▶ Source material:
################
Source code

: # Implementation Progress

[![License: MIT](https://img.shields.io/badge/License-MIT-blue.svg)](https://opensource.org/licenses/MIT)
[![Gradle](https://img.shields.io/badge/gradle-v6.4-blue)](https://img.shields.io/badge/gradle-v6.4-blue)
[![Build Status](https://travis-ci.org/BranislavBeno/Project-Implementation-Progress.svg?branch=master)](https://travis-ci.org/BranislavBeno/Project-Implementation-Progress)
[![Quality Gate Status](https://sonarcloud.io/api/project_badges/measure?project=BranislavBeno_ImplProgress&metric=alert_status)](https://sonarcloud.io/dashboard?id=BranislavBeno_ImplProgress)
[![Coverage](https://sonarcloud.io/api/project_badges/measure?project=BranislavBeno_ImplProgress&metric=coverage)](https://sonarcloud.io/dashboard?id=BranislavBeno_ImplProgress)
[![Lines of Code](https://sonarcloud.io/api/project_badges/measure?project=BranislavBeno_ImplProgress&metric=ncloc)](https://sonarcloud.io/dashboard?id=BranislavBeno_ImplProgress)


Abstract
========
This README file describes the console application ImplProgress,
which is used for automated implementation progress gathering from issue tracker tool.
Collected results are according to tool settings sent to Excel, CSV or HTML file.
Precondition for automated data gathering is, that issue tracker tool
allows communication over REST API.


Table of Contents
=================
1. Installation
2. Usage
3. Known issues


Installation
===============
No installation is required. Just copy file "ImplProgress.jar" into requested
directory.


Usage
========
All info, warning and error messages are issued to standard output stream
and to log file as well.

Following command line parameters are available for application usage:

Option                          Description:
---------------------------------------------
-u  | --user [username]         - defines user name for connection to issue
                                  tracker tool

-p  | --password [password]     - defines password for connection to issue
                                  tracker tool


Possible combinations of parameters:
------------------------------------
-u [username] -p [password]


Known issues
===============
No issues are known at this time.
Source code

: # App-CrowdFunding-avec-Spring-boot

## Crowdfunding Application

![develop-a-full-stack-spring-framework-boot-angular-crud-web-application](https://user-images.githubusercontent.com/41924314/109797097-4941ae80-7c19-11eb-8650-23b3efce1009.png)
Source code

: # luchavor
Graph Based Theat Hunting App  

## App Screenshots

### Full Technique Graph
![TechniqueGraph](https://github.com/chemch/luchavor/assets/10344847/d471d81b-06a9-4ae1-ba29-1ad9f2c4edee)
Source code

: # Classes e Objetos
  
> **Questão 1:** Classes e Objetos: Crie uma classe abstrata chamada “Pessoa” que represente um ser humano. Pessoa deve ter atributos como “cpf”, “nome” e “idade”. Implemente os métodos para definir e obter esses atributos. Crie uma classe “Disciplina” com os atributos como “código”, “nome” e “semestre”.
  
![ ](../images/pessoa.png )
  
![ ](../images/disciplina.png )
################
▶ Action item: Please report how many lines in the listing above contain the word "shields", and give nothing but the number.

▶ Task result: 2